Brexit; what do we know?
It’s been less than 24 hours since the citizens of the United Kingdom voted in a historic referendum to leave the Eurozone after 23 years. Much ink will be, and has been spilled writing about this issue, from the pros and cons, to all the commentary related to potential outcomes from the vote. At this point, we have certainty on one thing, British citizens no longer wish to participate in the European Union.
In the coming days and weeks, we expect there to be volatile markets—both up and down, as more news filters in, and clarity is gained.
As investment managers, we seek to understand the ramifications of geopolitical on investments in the near and long term. At this point, we believe it is much too early to make calls on what exactly will happen in the coming months and years as Eurozone bureaucrats and British government officials parse through the innumerable “to-dos” in this divorce.
We thought it would be best to discuss what we do know, and let that be the basis of some thoughts about the future.
- The U.K. has the 2nd largest economy in the European Union (E.U.) followed only by Germany
- The U.K. has the 2nd largest trade deficit in the E.U. This means they import more goods/services than they export. This makes them a very important market for exporting countries, like China and Germany. With or without E.U. membership, Germany needs competitive access to the consumers in U.K.
- The U.K. is the 5th largest economy in the world (U.S., China, Japan, Germany, United Kingdom)

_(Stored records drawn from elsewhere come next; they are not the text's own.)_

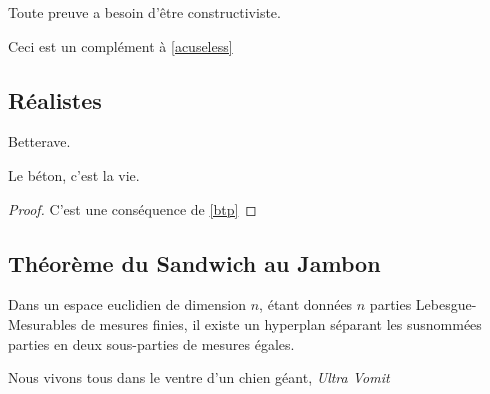 \documentclass{cours}
\begin{document}
\begin{proposition}\label{btp}
    Toute preuve a besoin d'être constructiviste.
\end{proposition}
\begin{remark}
    Ceci est un complément à \ref*{acuseless}
\end{remark}

\subsection{Réalistes}
\begin{proposition}
    Betterave.
\end{proposition}

\begin{proposition}
    Le béton, c'est la vie.
\end{proposition}
\begin{proof}
    C'est une conséquence de \ref{btp}
\end{proof}

\subsection{Théorème du Sandwich au Jambon}
\begin{theorem}
    Dans un espace euclidien de dimension $n$, étant données $n$ parties Lebesgue-Mesurables de mesures finies, il existe un hyperplan séparant les susnommées parties en deux sous-parties de mesures égales. 
\end{theorem}


\begin{thebibliography}{9}
     Nous vivons tous dans le ventre d'un chien géant, \textit{Ultra Vomit}
\end{thebibliography}
\end{document}
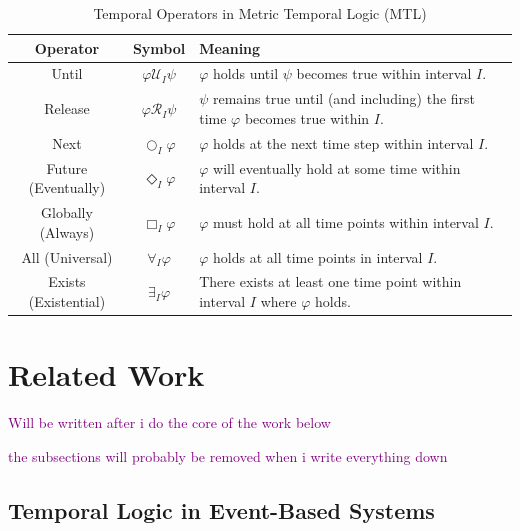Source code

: \documentclass[twocolumn]{article}
\newcommand{\note}[1] {
	\textcolor{Purple}{#1}

}
\begin{document}
\begin{table}[t]
	\centering
	\renewcommand{\arraystretch}{1.5}
	\begin{tabular}{|c|c|l|}
		\hline
		\textbf{Operator}    & \textbf{Symbol}              & \textbf{Meaning}                                                                            \\
		\hline
		Until                & $\varphi \mathcal{U}_I \psi$ & $\varphi$ holds until $\psi$ becomes true within interval $I$.                              \\
		\hline
		Release              & $\varphi \mathcal{R}_I \psi$ & $\psi$ remains true until (and including) the first time $\varphi$ becomes true within $I$. \\
		\hline
		Next                 & $\bigcirc_I \varphi$         & $\varphi$ holds at the next time step within interval $I$.                                  \\
		\hline
		Future (Eventually)  & $\Diamond_I \varphi$         & $\varphi$ will eventually hold at some time within interval $I$.                            \\
		\hline
		Globally (Always)    & $\Box_I \varphi$             & $\varphi$ must hold at all time points within interval $I$.                                 \\
		\hline
		All (Universal)      & $\forall_I \varphi$          & $\varphi$ holds at all time points in interval $I$.                                         \\
		\hline
		Exists (Existential) & $\exists_I \varphi$          & There exists at least one time point within interval $I$ where $\varphi$ holds.             \\
		\hline
	\end{tabular}
	\caption{Temporal Operators in Metric Temporal Logic (MTL)}
	\label{table:mtl_operators}
\end{table}
\vfill


\section{Related Work}

\note{Will be written after i do the core of the work below}
\note{the subsections will probably be removed when i write everything down}
\subsection{Temporal Logic in Event-Based Systems}
\cite{trinh_checking_2024,ganguly_distributed_2024,mackey_early_2024,dong_diagnosis_2023,hendriks_checking_2016,dhananjayan_metric_2014,thati_monitoring_2005,ganguly_runtime_2024}
\end{document}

- The U.K. will have to renegotiate trade agreements with at least 52 countries that the EU has preferential status.
- The U.K. was never on the Euro currency, and their Bank of England is synonymous with our Federal Reserve Bank. The U.K. makes their own monetary policy decisions, unlike the rest of the Eurozone, whose monetary policy is governed by the European Central Bank.
We have also fielded a few questions from clients today, that we thought we would share, as well as our answers to them.

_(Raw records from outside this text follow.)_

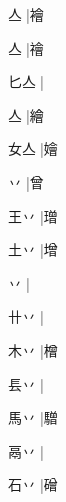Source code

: \begin{multicols}{2}
{{亼{\cnjzr{}}}\mktsJzrVerticalBar{}{\cjk{}{\cnsym{}　}{\cnsym{}　}{\cnsym{}　}}|{\cjk{}襘}\par
{亼{\cnjzr{}}}\mktsJzrVerticalBar{}{\cjk{}{\cnsym{}　}{\cnsym{}　}{\cnsym{}　}}|{\cjk{}禬}\par
{\cjk{}匕亼{\cnjzr{}}}|{}\par
{亼{\cnjzr{}}}\mktsJzrVerticalBar{}{\cjk{}{\cnsym{}　}{\cnsym{}　}{\cnsym{}　}}|{\cjk{}繪}\par
{\cjk{}女亼{\cnjzr{}}}\mktsJzrVerticalBar{}{\cjk{}{\cnsym{}　}{\cnsym{}　}{\cnsym{}　}}|{\cjk{}嬒}\par
{\cjk{}{\cnsym{}　}丷{\cnjzr{}}}\mktsJzrVerticalBar{}{\cjk{}{\cnsym{}　}{\cnsym{}　}{\cnsym{}　}}|{\cjk{}曾}\par
{\cjk{}王丷{\cnjzr{}}}\mktsJzrVerticalBar{}{\cjk{}{\cnsym{}　}{\cnsym{}　}{\cnsym{}　}}|{\cjk{}璔}\par
{\cjk{}土丷{\cnjzr{}}}\mktsJzrVerticalBar{}{\cjk{}{\cnsym{}　}{\cnsym{}　}{\cnsym{}　}}|{\cjk{}增}\par
{丷{\cnjzr{}}}\mktsJzrVerticalBar{}{\cjk{}{\cnsym{}　}{\cnsym{}　}{\cnsym{}　}}|{}\par
{\cjk{}卄丷{\cnjzr{}}}\mktsJzrVerticalBar{}{\cjk{}{\cnsym{}　}{\cnsym{}　}{\cnsym{}　}}|{}\par
{\cjk{}木丷{\cnjzr{}}}\mktsJzrVerticalBar{}{\cjk{}{\cnsym{}　}{\cnsym{}　}{\cnsym{}　}}|{\cjk{}橧}\par
{\cjk{}镸丷{\cnjzr{}}}\mktsJzrVerticalBar{}{\cjk{}{\cnsym{}　}{\cnsym{}　}{\cnsym{}　}}|{}\par
{\cjk{}馬丷{\cnjzr{}}}\mktsJzrVerticalBar{}{\cjk{}{\cnsym{}　}{\cnsym{}　}{\cnsym{}　}}|{\cjk{}驓}\par
{\cjk{}鬲丷{\cnjzr{}}}\mktsJzrVerticalBar{}{\cjk{}{\cnsym{}　}{\cnsym{}　}{\cnsym{}　}}|{}\par
{\cjk{}石丷{\cnjzr{}}}\mktsJzrVerticalBar{}{\cjk{}{\cnsym{}　}{\cnsym{}　}{\cnsym{}　}}|{\cjk{}磳}\par
}
\end{multicols}
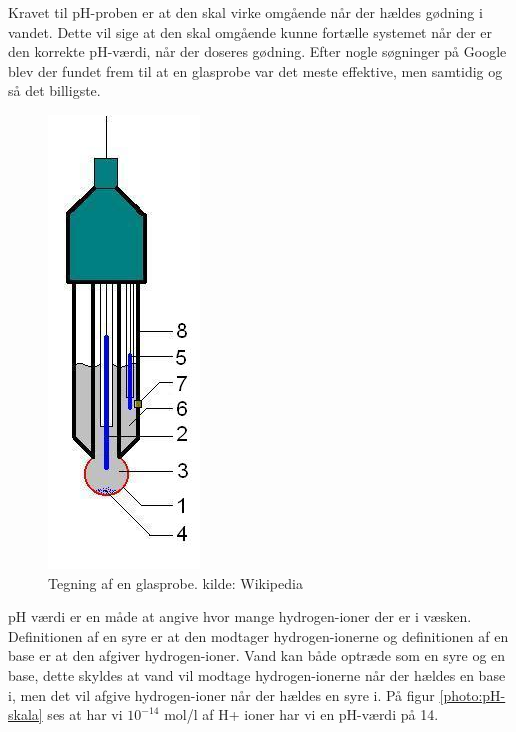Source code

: 
Kravet til pH-proben er at den skal virke omgående når der hældes gødning i vandet. Dette vil sige at den skal omgående kunne fortælle systemet når der er den korrekte pH-værdi, når der doseres gødning. Efter nogle søgninger på Google blev der fundet frem til at en glasprobe var det meste effektive, men samtidig og så det billigste. 

\begin{figure}[H]
	\centering 
	\includegraphics[scale=0.7]{HardwareArkitektur/Sensore/pH_probe_billeder/Glass_electrode_wiki.jpg}
	\caption{Tegning af en glasprobe. kilde: Wikipedia}
	\label{photo:pH-probe}
\end{figure}     

pH værdi er en måde at angive hvor mange hydrogen-ioner der er i væsken. Definitionen af en syre er at den modtager hydrogen-ionerne og definitionen af en base er at den afgiver hydrogen-ioner. Vand kan både optræde som en syre og en base, dette skyldes at vand vil modtage hydrogen-ionerne når der hældes en base i, men det vil afgive hydrogen-ioner når der hældes en syre i. På figur \ref{photo:pH-skala} ses at har vi $10^{-14}$ mol/l af H+ ioner har vi en pH-værdi på 14. 

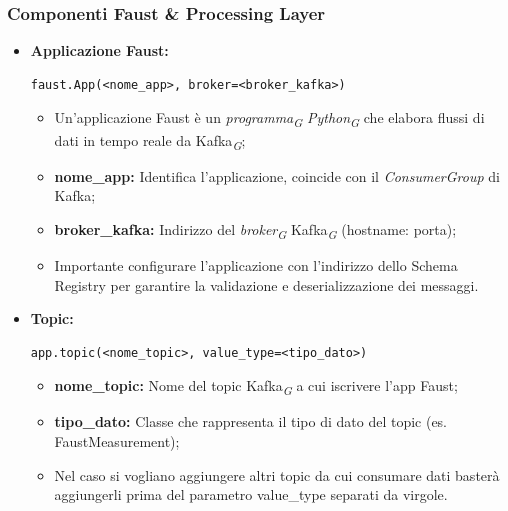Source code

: \subsubsection{Componenti Faust \& Processing Layer}
\begin{itemize}
    \item \textbf{Applicazione Faust:}
    \begin{lstlisting}[style=code]
    faust.App(<nome_app>, broker=<broker_kafka>)
    \end{lstlisting} 
    \begin{itemize}
        \item Un'applicazione Faust è un \textit{programma}\textsubscript{\textit{G}} \textit{Python}\textsubscript{\textit{G}} che elabora flussi di dati in tempo reale da Kafka\textsubscript{\textit{G}};
        \item \textbf{nome\_app:} Identifica l'applicazione, coincide con il \textit{ConsumerGroup} di Kafka;
        \item \textbf{broker\_kafka:} Indirizzo del \textit{broker}\textsubscript{\textit{G}} Kafka\textsubscript{\textit{G}} (hostname: porta);
        \item Importante configurare l'applicazione con l'indirizzo dello Schema Registry per garantire la validazione e deserializzazione dei messaggi.
    \end{itemize}

    \item \textbf{Topic:}
    \begin{lstlisting}[style=code]
    app.topic(<nome_topic>, value_type=<tipo_dato>)
    \end{lstlisting}  
    \begin{itemize}
        \item \textbf{nome\_topic:} Nome del topic Kafka\textsubscript{\textit{G}} a cui iscrivere l'app Faust;
        \item \textbf{tipo\_dato:} Classe che rappresenta il tipo di dato del topic (es. FaustMeasurement);
        \item Nel caso si vogliano aggiungere altri topic da cui consumare dati basterà aggiungerli prima del parametro value\_type separati da virgole.
    \end{itemize}


\end{itemize}

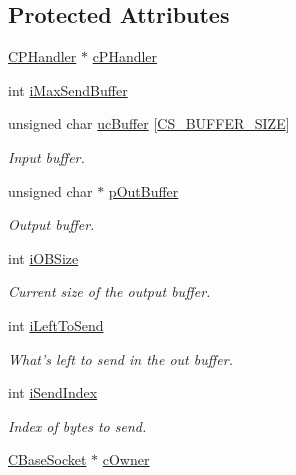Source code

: \subsection*{\-Protected \-Attributes}
\begin{DoxyCompactItemize}
\item 
\hyperlink{class_c_p_handler}{\-C\-P\-Handler} $\ast$ \hyperlink{class_c_p_connection_a9e5914bdbd8aeabe9609d7aa8f03babe}{c\-P\-Handler}
\item 
int \hyperlink{class_c_p_connection_a5851cde8b69706593ef33933702e170a}{i\-Max\-Send\-Buffer}
\item 
unsigned char \hyperlink{class_c_p_connection_aa85421d2cbee8274c6794babc609dce6}{uc\-Buffer} \mbox{[}\hyperlink{class_c_p_connection_a806d0ccf9284ab6cfa8f9f638df5b8e5a212b310ed9516ad4edce81eb3f615a90}{\-C\-S\-\_\-\-B\-U\-F\-F\-E\-R\-\_\-\-S\-I\-Z\-E}\mbox{]}
\begin{DoxyCompactList}\small\item\em \-Input buffer. \end{DoxyCompactList}\item 
unsigned char $\ast$ \hyperlink{class_c_p_connection_a75a016a1c397b5646591eead6aabdfc5}{p\-Out\-Buffer}
\begin{DoxyCompactList}\small\item\em \-Output buffer. \end{DoxyCompactList}\item 
int \hyperlink{class_c_p_connection_a097c729d2ace3e54ad5c87264aac40e2}{i\-O\-B\-Size}
\begin{DoxyCompactList}\small\item\em \-Current size of the output buffer. \end{DoxyCompactList}\item 
int \hyperlink{class_c_p_connection_ac86d2db09fd1dc387c397b75ef491f6e}{i\-Left\-To\-Send}
\begin{DoxyCompactList}\small\item\em \-What's left to send in the out buffer. \end{DoxyCompactList}\item 
int \hyperlink{class_c_p_connection_aaac2a186e16efdb9f7786cc46dd81125}{i\-Send\-Index}
\begin{DoxyCompactList}\small\item\em \-Index of bytes to send. \end{DoxyCompactList}\item 
\hyperlink{class_c_base_socket}{\-C\-Base\-Socket} $\ast$ \hyperlink{class_c_p_connection_a504332c07c9fb47362b5c490182833e9}{c\-Owner}

\end{DoxyCompactItemize}
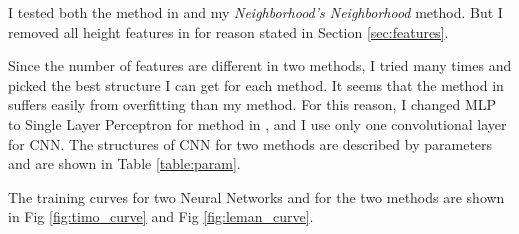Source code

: \documentclass{article}
\begin{document}
\begin{table}[h!]
	\centering
	\caption{Number of samples per class}
	\label{table:samples}
\end{table}

I tested both the method in \cite{hackel2016fast} and my \textit{Neighborhood's Neighborhood} method. But I removed all height features in \cite{hackel2016fast} for reason stated in Section \ref{sec:features}. 

Since the number of features are different in two methods, I tried many times and picked the best structure I can get for each method. It seems that the method in \cite{hackel2016fast} suffers easily from overfitting than my method. For this reason, I changed MLP to Single Layer Perceptron for method in \cite{hackel2016fast}, and I use only one convolutional layer for CNN. The structures of CNN for two methods are described by parameters and are shown in Table \ref{table:param}. 

The training curves for two Neural Networks and for the two methods are shown in Fig \ref{fig:timo_curve} and Fig \ref{fig:leman_curve}.


\begin{table}[h!]
	\centering
	\caption{Parameters of convolutional neural network structure}
	\label{table:param}
\end{table}
\end{document}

- Is this a stock buying opportunity? It’s close. As we discussed in our March 30th commentary to end the 1st quarter, we were thinking then that U.S. markets were looking at little overvalued. April and May led to more gains, only to see volatility spike as the Brexit vote neared. As of Friday’s market close, we are about 3% below the highs set recently. At a 5% drop (which we may see soon) we will start to get interested in buying stocks. At a 10% or more decline, we think values will be much more attractive than current levels. I’d expect us to put more cash to work at these levels and lower.
- Could the Brexit start a recession in the U.S.? Very unlikely. While no one is excited about the rate of our economy’s growth, the Brexit will mainly effect immigration in the U.K. and trade between the U.K. and E.U. Our country’s largest trading partners are Canada and Mexico. Their economies have a much greater effect on ours.
- When will we know everything we need to know about Brexit? No one knows this. The clear winners so far in the information game will be the news outlets and possibly the attorneys who are most likely lining up the legal challenges to the referendum both in the U.K., and in the E.U.. Make no mistake, there will be numerable and lengthy court battles over the ramifications of this vote.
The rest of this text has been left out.